Extracted data –
********************
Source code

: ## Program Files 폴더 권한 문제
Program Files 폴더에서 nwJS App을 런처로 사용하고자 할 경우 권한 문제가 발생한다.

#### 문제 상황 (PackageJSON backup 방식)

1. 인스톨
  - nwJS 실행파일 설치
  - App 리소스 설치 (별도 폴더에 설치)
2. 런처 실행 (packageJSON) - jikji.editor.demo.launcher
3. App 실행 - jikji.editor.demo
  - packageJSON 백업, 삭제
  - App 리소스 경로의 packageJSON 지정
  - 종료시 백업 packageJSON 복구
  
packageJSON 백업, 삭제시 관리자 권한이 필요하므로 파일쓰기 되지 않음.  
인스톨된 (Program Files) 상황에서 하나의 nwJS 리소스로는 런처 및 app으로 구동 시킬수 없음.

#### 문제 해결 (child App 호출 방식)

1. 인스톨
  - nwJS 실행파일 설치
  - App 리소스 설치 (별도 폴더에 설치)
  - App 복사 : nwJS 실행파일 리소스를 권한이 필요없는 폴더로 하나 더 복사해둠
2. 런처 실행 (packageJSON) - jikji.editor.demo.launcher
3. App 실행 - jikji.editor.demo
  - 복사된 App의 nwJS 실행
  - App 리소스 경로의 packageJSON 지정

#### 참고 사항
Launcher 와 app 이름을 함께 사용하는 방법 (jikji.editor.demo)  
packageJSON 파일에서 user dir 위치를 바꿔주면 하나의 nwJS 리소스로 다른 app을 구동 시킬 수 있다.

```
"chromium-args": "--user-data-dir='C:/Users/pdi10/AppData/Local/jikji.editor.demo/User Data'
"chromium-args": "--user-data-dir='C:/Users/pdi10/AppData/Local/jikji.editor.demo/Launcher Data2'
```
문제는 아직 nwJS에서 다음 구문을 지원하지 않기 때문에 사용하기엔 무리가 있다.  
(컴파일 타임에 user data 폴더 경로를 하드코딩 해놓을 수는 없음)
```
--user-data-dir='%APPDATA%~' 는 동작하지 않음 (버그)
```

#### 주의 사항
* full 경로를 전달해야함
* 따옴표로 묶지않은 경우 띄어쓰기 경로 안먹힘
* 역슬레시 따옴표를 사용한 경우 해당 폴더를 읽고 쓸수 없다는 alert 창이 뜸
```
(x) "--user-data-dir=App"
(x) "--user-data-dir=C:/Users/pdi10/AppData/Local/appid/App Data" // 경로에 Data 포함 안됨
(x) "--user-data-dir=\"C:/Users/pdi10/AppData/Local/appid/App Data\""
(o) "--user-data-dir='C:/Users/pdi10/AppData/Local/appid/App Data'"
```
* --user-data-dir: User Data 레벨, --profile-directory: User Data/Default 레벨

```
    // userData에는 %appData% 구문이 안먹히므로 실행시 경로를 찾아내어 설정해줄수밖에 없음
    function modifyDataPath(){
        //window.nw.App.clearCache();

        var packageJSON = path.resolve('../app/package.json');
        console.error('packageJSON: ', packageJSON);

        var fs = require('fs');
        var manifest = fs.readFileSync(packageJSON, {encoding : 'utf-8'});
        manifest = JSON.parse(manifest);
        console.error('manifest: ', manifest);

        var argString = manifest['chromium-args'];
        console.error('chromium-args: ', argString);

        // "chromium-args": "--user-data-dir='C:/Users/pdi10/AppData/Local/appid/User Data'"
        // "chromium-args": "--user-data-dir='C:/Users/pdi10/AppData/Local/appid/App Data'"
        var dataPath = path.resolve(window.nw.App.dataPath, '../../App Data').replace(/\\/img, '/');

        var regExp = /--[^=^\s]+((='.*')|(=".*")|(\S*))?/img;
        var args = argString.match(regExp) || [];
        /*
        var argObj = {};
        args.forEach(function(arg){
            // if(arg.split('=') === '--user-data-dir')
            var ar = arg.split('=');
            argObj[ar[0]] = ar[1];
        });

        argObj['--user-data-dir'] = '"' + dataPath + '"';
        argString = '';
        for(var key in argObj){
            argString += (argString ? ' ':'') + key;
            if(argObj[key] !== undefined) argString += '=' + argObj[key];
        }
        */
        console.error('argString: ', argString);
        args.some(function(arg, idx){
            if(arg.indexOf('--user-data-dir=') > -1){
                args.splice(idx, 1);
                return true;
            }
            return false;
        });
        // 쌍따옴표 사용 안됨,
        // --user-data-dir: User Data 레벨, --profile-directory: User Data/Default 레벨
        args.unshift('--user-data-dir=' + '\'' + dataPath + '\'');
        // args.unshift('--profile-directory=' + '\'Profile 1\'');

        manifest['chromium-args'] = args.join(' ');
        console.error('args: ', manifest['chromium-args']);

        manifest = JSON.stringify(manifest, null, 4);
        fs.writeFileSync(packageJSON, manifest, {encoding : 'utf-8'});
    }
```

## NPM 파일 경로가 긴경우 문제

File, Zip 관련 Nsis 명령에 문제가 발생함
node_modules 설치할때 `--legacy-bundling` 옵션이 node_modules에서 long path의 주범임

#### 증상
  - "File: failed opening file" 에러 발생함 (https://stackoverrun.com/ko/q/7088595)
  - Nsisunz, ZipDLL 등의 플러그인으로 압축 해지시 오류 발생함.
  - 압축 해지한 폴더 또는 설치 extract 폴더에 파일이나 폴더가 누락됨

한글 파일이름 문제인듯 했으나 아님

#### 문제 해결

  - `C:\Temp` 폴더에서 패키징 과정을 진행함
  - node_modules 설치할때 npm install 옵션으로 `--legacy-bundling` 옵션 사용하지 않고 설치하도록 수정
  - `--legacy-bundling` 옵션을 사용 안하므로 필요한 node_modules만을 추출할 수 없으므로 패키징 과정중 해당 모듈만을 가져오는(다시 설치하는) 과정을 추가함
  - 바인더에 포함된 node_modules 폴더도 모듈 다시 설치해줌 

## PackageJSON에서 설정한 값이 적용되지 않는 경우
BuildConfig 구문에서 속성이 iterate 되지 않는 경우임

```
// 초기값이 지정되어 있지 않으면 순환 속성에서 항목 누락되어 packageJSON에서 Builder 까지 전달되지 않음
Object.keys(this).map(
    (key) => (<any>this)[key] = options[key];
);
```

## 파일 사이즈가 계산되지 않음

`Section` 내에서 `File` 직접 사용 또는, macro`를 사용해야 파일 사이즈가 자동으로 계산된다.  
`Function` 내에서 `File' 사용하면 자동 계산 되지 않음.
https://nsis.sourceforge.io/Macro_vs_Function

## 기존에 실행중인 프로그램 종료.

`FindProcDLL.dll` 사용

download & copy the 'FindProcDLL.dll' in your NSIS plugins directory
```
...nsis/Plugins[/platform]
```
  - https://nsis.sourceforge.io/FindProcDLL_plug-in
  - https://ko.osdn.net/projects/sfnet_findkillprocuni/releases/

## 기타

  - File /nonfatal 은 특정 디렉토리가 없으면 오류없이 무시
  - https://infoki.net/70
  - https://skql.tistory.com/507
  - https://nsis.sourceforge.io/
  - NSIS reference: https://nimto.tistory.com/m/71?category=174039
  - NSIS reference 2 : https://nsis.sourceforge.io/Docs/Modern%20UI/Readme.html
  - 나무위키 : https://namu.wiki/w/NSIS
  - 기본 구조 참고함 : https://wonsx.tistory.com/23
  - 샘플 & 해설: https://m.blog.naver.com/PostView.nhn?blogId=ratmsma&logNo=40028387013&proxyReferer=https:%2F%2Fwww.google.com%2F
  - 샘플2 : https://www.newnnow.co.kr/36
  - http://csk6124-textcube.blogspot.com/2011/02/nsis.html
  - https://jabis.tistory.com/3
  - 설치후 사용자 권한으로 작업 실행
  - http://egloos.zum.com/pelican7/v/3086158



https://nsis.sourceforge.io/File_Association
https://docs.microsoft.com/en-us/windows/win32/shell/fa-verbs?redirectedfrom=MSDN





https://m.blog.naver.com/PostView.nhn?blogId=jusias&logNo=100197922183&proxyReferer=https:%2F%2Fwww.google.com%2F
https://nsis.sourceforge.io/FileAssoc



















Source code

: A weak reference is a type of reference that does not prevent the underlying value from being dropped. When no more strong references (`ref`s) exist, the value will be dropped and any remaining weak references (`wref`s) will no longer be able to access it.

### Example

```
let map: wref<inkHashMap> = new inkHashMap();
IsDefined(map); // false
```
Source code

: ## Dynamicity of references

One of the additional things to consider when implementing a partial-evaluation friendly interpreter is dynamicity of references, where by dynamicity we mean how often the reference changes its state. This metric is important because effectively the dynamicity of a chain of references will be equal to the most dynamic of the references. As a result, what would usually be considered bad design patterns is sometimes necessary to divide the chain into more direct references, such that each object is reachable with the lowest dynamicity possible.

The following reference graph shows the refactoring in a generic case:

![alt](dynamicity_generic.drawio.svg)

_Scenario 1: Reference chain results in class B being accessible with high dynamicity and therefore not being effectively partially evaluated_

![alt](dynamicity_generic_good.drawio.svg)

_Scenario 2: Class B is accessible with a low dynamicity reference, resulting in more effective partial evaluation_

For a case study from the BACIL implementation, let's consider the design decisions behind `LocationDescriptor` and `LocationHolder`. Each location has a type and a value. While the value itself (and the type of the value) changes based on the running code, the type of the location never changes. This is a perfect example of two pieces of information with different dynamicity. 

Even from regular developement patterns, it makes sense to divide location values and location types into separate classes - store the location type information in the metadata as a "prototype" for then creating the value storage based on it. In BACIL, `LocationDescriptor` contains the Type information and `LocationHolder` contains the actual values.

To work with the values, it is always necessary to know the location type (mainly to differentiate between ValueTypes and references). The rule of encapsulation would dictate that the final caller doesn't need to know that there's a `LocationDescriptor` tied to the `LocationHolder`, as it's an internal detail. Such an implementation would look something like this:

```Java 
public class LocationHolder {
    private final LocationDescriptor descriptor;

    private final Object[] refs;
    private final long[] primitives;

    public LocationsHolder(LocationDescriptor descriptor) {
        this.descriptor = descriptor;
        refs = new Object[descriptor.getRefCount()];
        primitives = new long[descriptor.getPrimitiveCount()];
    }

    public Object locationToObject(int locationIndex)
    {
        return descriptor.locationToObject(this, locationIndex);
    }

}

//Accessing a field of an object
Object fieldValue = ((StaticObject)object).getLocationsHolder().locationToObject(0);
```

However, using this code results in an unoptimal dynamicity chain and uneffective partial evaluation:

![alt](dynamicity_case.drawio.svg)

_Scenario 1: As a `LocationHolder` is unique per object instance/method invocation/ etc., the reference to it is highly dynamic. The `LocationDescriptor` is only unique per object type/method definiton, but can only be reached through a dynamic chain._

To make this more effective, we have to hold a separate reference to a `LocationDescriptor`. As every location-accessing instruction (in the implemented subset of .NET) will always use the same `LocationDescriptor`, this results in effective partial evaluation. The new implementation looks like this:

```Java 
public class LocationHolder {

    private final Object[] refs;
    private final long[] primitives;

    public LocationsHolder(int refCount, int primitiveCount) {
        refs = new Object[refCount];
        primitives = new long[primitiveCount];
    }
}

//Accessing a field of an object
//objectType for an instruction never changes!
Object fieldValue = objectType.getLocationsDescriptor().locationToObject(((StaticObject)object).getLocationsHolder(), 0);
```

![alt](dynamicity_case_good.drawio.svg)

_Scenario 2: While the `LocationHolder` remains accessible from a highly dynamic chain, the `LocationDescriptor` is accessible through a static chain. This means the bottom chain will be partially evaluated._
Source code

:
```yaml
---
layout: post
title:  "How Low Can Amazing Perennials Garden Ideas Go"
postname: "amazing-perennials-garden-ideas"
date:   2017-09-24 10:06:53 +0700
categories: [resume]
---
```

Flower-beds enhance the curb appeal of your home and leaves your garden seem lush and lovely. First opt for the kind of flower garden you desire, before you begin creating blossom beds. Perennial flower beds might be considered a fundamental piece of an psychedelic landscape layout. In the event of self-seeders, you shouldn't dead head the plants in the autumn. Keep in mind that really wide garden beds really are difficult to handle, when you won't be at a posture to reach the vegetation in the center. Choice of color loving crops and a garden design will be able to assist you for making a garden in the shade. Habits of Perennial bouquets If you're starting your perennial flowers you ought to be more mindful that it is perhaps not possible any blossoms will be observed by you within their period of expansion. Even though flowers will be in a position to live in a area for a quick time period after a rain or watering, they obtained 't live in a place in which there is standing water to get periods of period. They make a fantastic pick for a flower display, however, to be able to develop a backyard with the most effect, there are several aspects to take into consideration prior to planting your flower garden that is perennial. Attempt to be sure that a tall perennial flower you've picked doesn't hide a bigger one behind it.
********************
Instructions to follow –
Scan the data above for the word "bundling". Copy every line in which it is found.

Task solution –
node_modules 설치할때 `--legacy-bundling` 옵션이 node_modules에서 long path의 주범임
  - node_modules 설치할때 npm install 옵션으로 `--legacy-bundling` 옵션 사용하지 않고 설치하도록 수정
  - `--legacy-bundling` 옵션을 사용 안하므로 필요한 node_modules만을 추출할 수 없으므로 패키징 과정중 해당 모듈만을 가져오는(다시 설치하는) 과정을 추가함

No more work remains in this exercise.